Read the listing below. Then repeat it exactly.

** AVAILABLE DATA follows **

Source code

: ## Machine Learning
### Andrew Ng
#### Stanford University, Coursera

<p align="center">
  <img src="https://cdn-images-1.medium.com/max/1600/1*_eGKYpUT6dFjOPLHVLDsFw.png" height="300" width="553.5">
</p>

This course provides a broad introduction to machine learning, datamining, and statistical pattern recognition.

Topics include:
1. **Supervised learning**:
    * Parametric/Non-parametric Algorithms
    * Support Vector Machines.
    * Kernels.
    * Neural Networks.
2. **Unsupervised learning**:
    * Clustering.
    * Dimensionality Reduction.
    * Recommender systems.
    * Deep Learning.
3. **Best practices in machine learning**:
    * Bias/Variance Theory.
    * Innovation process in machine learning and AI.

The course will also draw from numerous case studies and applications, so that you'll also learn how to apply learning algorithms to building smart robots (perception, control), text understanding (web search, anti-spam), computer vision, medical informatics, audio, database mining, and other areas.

** End of AVAILABLE DATA **

YOUR SOLUTION →
Source code

: ## Machine Learning
### Andrew Ng
#### Stanford University, Coursera

<p align="center">
  <img src="https://cdn-images-1.medium.com/max/1600/1*_eGKYpUT6dFjOPLHVLDsFw.png" height="300" width="553.5">
</p>

This course provides a broad introduction to machine learning, datamining, and statistical pattern recognition.

Topics include:
1. **Supervised learning**:
    * Parametric/Non-parametric Algorithms
    * Support Vector Machines.
    * Kernels.
    * Neural Networks.
2. **Unsupervised learning**:
    * Clustering.
    * Dimensionality Reduction.
    * Recommender systems.
    * Deep Learning.
3. **Best practices in machine learning**:
    * Bias/Variance Theory.
    * Innovation process in machine learning and AI.

The course will also draw from numerous case studies and applications, so that you'll also learn how to apply learning algorithms to building smart robots (perception, control), text understanding (web search, anti-spam), computer vision, medical informatics, audio, database mining, and other areas.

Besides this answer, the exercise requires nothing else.